*Exercise directions*
Could the data below please be reproduced word for word, without the pictures?
[Provided material — start]
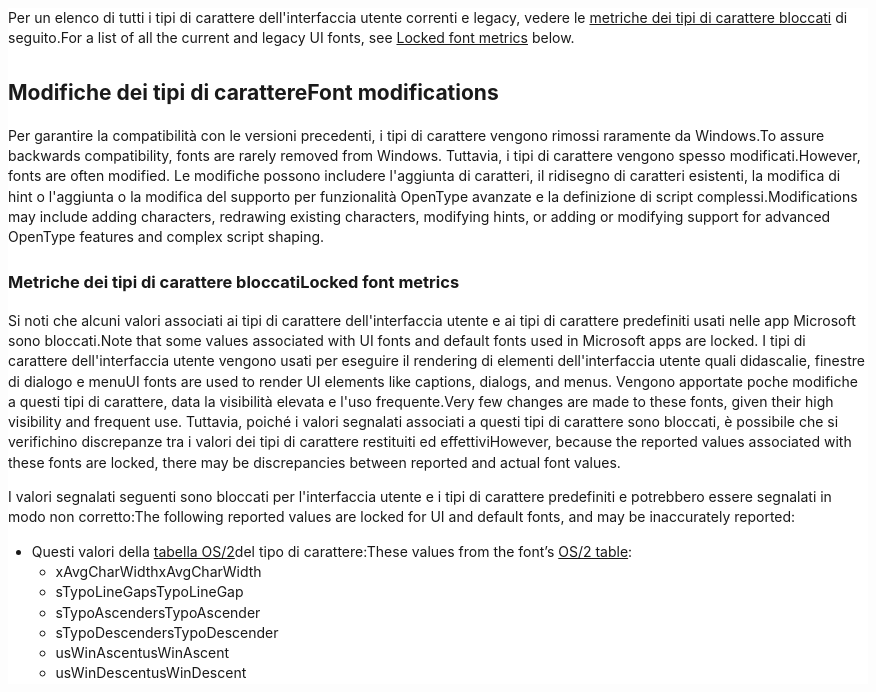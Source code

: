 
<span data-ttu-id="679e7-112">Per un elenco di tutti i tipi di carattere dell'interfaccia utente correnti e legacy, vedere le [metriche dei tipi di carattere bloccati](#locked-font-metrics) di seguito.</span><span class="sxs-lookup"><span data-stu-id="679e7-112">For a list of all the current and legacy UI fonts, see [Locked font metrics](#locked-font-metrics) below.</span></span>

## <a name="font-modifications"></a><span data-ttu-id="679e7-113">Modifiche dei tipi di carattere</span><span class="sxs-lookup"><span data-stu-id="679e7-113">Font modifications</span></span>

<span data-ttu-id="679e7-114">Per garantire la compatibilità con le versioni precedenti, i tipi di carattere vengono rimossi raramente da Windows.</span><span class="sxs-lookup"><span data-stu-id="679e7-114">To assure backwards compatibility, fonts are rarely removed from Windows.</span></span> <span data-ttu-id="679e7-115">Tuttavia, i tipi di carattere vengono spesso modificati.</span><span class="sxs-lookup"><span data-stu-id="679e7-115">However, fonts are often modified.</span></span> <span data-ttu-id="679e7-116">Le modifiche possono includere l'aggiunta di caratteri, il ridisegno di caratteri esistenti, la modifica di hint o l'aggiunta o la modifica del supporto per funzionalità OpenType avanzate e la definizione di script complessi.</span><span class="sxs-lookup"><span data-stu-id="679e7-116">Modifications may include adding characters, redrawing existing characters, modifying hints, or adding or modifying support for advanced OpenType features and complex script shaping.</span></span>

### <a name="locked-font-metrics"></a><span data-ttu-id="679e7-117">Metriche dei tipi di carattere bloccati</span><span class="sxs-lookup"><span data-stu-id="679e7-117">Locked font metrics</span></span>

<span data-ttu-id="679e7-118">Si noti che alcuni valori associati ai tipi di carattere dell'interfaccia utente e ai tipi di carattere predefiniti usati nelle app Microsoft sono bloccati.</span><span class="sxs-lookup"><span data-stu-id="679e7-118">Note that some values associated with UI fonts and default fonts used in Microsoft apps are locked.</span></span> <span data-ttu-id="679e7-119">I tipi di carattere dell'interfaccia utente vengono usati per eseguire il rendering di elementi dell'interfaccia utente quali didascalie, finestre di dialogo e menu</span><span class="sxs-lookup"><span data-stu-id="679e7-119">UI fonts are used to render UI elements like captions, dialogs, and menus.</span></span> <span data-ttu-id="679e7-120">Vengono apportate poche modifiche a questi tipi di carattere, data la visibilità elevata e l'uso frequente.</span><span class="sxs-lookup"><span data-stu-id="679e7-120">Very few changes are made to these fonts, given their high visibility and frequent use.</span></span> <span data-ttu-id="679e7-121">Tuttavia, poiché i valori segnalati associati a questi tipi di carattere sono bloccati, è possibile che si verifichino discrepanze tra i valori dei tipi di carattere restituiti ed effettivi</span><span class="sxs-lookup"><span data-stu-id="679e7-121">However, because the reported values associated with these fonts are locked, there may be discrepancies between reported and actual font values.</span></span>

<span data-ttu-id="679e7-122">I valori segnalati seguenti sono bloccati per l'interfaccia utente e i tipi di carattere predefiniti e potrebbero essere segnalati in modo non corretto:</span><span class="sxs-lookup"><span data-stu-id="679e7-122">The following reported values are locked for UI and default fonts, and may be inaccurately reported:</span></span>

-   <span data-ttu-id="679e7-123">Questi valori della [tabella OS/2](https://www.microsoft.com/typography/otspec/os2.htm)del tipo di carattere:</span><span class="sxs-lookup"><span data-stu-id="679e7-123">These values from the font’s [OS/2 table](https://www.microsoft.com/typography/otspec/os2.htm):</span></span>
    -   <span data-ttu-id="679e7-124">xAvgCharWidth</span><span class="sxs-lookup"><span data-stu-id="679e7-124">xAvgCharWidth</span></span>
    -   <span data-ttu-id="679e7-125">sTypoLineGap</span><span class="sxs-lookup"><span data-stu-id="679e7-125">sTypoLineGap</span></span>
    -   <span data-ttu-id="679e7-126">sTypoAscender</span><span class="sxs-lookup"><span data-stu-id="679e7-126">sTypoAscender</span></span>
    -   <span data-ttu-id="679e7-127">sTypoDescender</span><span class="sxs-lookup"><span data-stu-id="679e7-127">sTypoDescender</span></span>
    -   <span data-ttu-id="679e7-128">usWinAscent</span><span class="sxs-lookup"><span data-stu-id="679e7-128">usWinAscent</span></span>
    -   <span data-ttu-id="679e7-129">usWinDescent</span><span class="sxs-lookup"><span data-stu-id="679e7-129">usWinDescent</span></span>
[Provided material — finish]
*Response area*
Source code

: 
<span data-ttu-id="679e7-112">Per un elenco di tutti i tipi di carattere dell'interfaccia utente correnti e legacy, vedere le [metriche dei tipi di carattere bloccati](#locked-font-metrics) di seguito.</span><span class="sxs-lookup"><span data-stu-id="679e7-112">For a list of all the current and legacy UI fonts, see [Locked font metrics](#locked-font-metrics) below.</span></span>

## <a name="font-modifications"></a><span data-ttu-id="679e7-113">Modifiche dei tipi di carattere</span><span class="sxs-lookup"><span data-stu-id="679e7-113">Font modifications</span></span>

<span data-ttu-id="679e7-114">Per garantire la compatibilità con le versioni precedenti, i tipi di carattere vengono rimossi raramente da Windows.</span><span class="sxs-lookup"><span data-stu-id="679e7-114">To assure backwards compatibility, fonts are rarely removed from Windows.</span></span> <span data-ttu-id="679e7-115">Tuttavia, i tipi di carattere vengono spesso modificati.</span><span class="sxs-lookup"><span data-stu-id="679e7-115">However, fonts are often modified.</span></span> <span data-ttu-id="679e7-116">Le modifiche possono includere l'aggiunta di caratteri, il ridisegno di caratteri esistenti, la modifica di hint o l'aggiunta o la modifica del supporto per funzionalità OpenType avanzate e la definizione di script complessi.</span><span class="sxs-lookup"><span data-stu-id="679e7-116">Modifications may include adding characters, redrawing existing characters, modifying hints, or adding or modifying support for advanced OpenType features and complex script shaping.</span></span>

### <a name="locked-font-metrics"></a><span data-ttu-id="679e7-117">Metriche dei tipi di carattere bloccati</span><span class="sxs-lookup"><span data-stu-id="679e7-117">Locked font metrics</span></span>

<span data-ttu-id="679e7-118">Si noti che alcuni valori associati ai tipi di carattere dell'interfaccia utente e ai tipi di carattere predefiniti usati nelle app Microsoft sono bloccati.</span><span class="sxs-lookup"><span data-stu-id="679e7-118">Note that some values associated with UI fonts and default fonts used in Microsoft apps are locked.</span></span> <span data-ttu-id="679e7-119">I tipi di carattere dell'interfaccia utente vengono usati per eseguire il rendering di elementi dell'interfaccia utente quali didascalie, finestre di dialogo e menu</span><span class="sxs-lookup"><span data-stu-id="679e7-119">UI fonts are used to render UI elements like captions, dialogs, and menus.</span></span> <span data-ttu-id="679e7-120">Vengono apportate poche modifiche a questi tipi di carattere, data la visibilità elevata e l'uso frequente.</span><span class="sxs-lookup"><span data-stu-id="679e7-120">Very few changes are made to these fonts, given their high visibility and frequent use.</span></span> <span data-ttu-id="679e7-121">Tuttavia, poiché i valori segnalati associati a questi tipi di carattere sono bloccati, è possibile che si verifichino discrepanze tra i valori dei tipi di carattere restituiti ed effettivi</span><span class="sxs-lookup"><span data-stu-id="679e7-121">However, because the reported values associated with these fonts are locked, there may be discrepancies between reported and actual font values.</span></span>

<span data-ttu-id="679e7-122">I valori segnalati seguenti sono bloccati per l'interfaccia utente e i tipi di carattere predefiniti e potrebbero essere segnalati in modo non corretto:</span><span class="sxs-lookup"><span data-stu-id="679e7-122">The following reported values are locked for UI and default fonts, and may be inaccurately reported:</span></span>

-   <span data-ttu-id="679e7-123">Questi valori della [tabella OS/2](https://www.microsoft.com/typography/otspec/os2.htm)del tipo di carattere:</span><span class="sxs-lookup"><span data-stu-id="679e7-123">These values from the font’s [OS/2 table](https://www.microsoft.com/typography/otspec/os2.htm):</span></span>
    -   <span data-ttu-id="679e7-124">xAvgCharWidth</span><span class="sxs-lookup"><span data-stu-id="679e7-124">xAvgCharWidth</span></span>
    -   <span data-ttu-id="679e7-125">sTypoLineGap</span><span class="sxs-lookup"><span data-stu-id="679e7-125">sTypoLineGap</span></span>
    -   <span data-ttu-id="679e7-126">sTypoAscender</span><span class="sxs-lookup"><span data-stu-id="679e7-126">sTypoAscender</span></span>
    -   <span data-ttu-id="679e7-127">sTypoDescender</span><span class="sxs-lookup"><span data-stu-id="679e7-127">sTypoDescender</span></span>
    -   <span data-ttu-id="679e7-128">usWinAscent</span><span class="sxs-lookup"><span data-stu-id="679e7-128">usWinAscent</span></span>
    -   <span data-ttu-id="679e7-129">usWinDescent</span><span class="sxs-lookup"><span data-stu-id="679e7-129">usWinDescent</span></span>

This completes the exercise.